I was stifled with a cold at the time and I'm pretty sure my coughing drove the other viewers batty with irritation but, glass of wine in hand (yes, there was wine!), I was unabashed. The film was fantastic and the darkened Music Room, illuminated only by the red flicker of strategically-placed lanterns in the windows, was probably my favourite venue ever for the viewing of a film. Nipping to the bathroom on one occasion, I descended cold stone stairs that wouldn't have been out of place in Dracula's Castle. I felt right at home.

Canon Patrick Comerford, a former Foreign Desk Editor at the Irish Times newspaper, introduced the film, which tells the story of Marjane Satrapi's coming-of-age against the backdrop of the Iranian Revolution, of all things. I don't pretend to be terribly knowledgeable about this period of history but the film didn't beat the viewer over the head with the politics of it all. It gave us the essentials but it did it lightly enough, which I appreciated. I still learned stuff, though...!

Marji, born in 1969, was a girl just like any other girl when she was growing up. It's just that the country in which she was doing all her growing up was Iran. This meant that, among other things, Marji experienced the trauma of her beloved uncle Anoush being imprisoned and executed by Islamic fundamentalists for his political beliefs.

The saddest scenes in the movie are the ones in which Anoush presents Marji in his prison cell with two small swans which he's made out of stale bread. He tells her that the larger one is the 'uncle' of the smaller one. When the two swans 'sailed' off together after Anoush's death, it was hard not to cry.

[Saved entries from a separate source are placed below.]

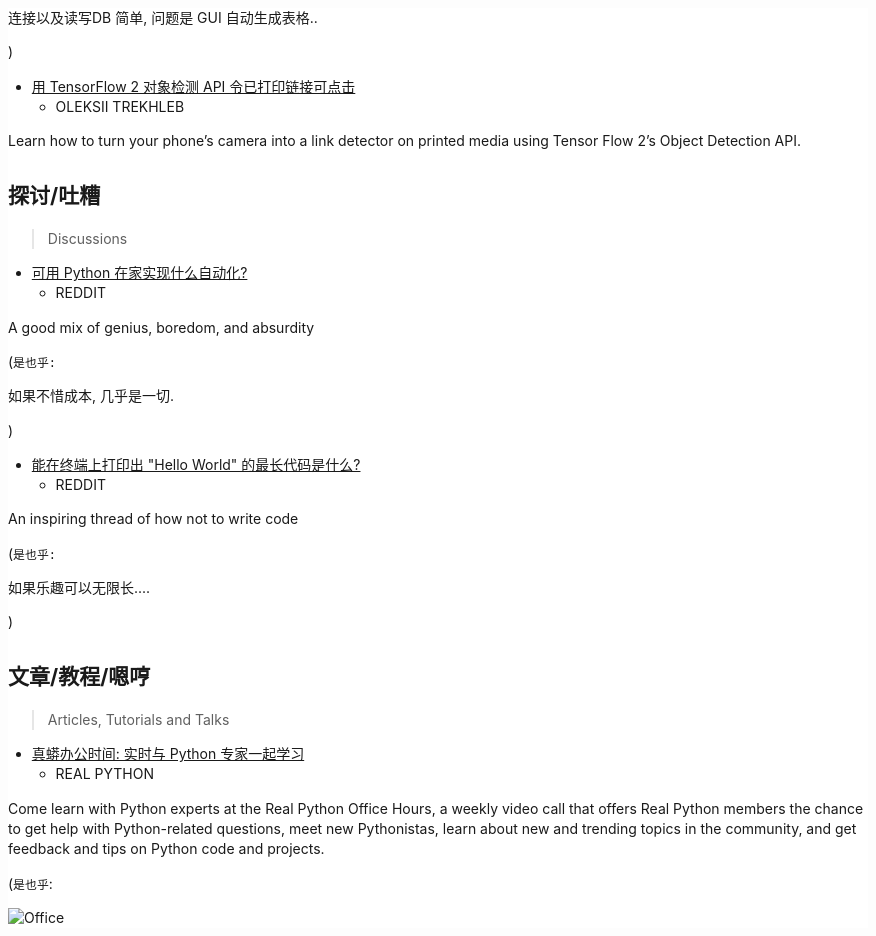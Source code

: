 连接以及读写DB 简单,
问题是 GUI 自动生成表格..


)


- [用 TensorFlow 2 对象检测 API 令已打印链接可点击](https://pycoders.com/link/5331/web)
    + OLEKSII TREKHLEB

Learn how to turn your phone’s camera into a link detector on printed media using Tensor Flow 2’s Object Detection API.





## 探讨/吐糟
> Discussions



- [可用 Python 在家实现什么自动化?](https://pycoders.com/link/5304/web)
    + REDDIT

A good mix of genius, boredom, and absurdity

(`是也乎:`

如果不惜成本, 几乎是一切.

)


- [能在终端上打印出 "Hello World" 的最长代码是什么?](https://pycoders.com/link/5310/web)
    + REDDIT

An inspiring thread of how not to write code

(`是也乎:`

如果乐趣可以无限长....

)


## 文章/教程/嗯哼 
> Articles, Tutorials and Talks



- [真蟒办公时间: 实时与 Python 专家一起学习](https://pycoders.com/link/5321/web)
    + REAL PYTHON

Come learn with Python experts at the Real Python Office Hours, a weekly video call that offers Real Python members the chance to get help with Python-related questions, meet new Pythonistas, learn about new and trending topics in the community, and get feedback and tips on Python code and projects.

(`是也乎`:

![Office](http://ydlj.zoomquiet.top/ipic/2020-12-09-ScreenShot%202020-12-09%2009.27.18.jpg)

Women like Marji and her mother and grandmother were oppressed and made to wear headscarves and the régime under which the Iranians lived was generally an intolerant one. Marji's parents sent their heavy metal-loving, punk clothing-wearing daughter to a French Lycée in Vienna for a bit to keep her safe and out of trouble.

After a couple of disastrous relationships and even a brief period of homelessness that led to her hospitalisation for bronchitis, Marji ended up back in Iran in the bosom of her family. Iran's régime of political and religious intolerance had only gotten worse in Marji's absence, however.

When she is caught holding hands with her boyfriend, for example, her parents have to pay a fine to prevent their daughter from receiving a lashing...! Such things seem incredible to people living in Ireland and other similar countries where stuff like this doesn't happen.

Eventually, the Satrapis decide that Marji will be safer out of Iran altogether. Will she always remember where she comes from, as her beloved grandmother urges her before she leaves? The final frame of the movie should answer this question for you.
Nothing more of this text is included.